Problem details
When the line containing "and saves the" appears in the data below, begin copying there and stop only after the line containing "loads the pretrained".
>>>
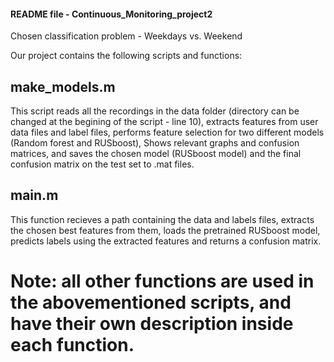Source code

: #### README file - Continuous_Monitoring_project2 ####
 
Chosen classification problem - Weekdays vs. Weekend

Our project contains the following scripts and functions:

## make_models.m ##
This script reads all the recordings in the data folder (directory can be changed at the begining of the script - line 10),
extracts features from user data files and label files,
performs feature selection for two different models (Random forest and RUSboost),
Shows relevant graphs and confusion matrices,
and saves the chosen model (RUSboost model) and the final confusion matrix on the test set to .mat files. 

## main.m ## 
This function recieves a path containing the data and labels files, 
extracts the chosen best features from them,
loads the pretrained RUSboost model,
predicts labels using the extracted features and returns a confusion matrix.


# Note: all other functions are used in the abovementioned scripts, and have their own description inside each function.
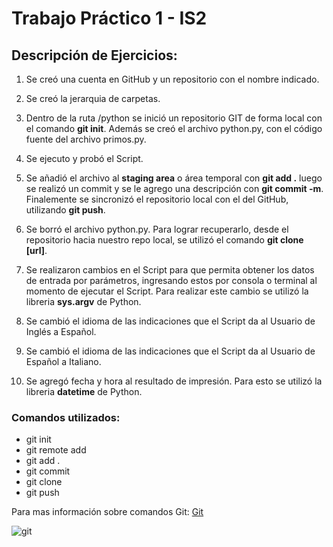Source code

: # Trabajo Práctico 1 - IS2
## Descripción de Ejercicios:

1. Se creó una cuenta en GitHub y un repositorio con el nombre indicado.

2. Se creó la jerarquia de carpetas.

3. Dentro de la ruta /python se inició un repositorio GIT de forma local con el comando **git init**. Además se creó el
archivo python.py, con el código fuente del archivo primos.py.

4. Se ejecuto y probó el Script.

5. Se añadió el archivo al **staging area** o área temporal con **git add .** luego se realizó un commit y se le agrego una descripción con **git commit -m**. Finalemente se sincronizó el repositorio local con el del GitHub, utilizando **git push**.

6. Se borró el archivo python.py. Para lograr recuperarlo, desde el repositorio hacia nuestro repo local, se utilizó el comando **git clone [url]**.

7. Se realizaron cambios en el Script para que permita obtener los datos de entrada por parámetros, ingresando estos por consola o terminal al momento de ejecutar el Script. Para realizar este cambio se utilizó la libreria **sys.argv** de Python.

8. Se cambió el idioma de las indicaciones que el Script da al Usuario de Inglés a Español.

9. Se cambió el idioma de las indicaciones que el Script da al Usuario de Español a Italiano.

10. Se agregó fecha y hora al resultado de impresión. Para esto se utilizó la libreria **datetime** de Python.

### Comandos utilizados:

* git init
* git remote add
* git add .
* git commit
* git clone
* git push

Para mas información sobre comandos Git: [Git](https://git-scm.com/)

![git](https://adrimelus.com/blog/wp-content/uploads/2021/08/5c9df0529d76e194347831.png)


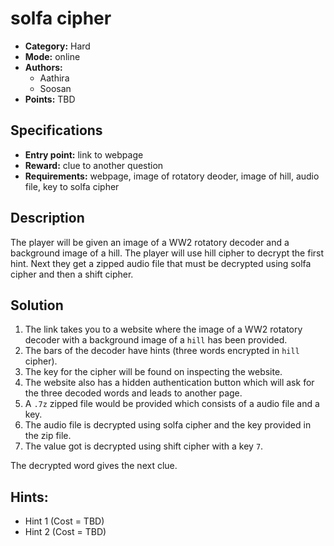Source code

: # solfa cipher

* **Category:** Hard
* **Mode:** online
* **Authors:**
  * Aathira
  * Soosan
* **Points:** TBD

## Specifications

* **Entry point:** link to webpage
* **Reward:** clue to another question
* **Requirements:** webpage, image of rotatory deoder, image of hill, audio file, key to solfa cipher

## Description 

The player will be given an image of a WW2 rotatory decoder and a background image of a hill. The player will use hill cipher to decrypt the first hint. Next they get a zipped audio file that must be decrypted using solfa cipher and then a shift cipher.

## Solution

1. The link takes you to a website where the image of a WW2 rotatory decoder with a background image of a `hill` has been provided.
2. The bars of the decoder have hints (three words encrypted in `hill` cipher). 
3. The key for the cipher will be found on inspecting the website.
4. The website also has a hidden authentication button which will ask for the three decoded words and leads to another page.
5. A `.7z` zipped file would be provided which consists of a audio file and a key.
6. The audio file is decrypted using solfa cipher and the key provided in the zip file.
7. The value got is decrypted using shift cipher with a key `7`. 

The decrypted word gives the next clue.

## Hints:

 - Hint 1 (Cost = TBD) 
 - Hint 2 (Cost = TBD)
<<<
Written solution
and saves the chosen model (RUSboost model) and the final confusion matrix on the test set to .mat files. 

## main.m ## 
This function recieves a path containing the data and labels files, 
extracts the chosen best features from them,
loads the pretrained RUSboost model,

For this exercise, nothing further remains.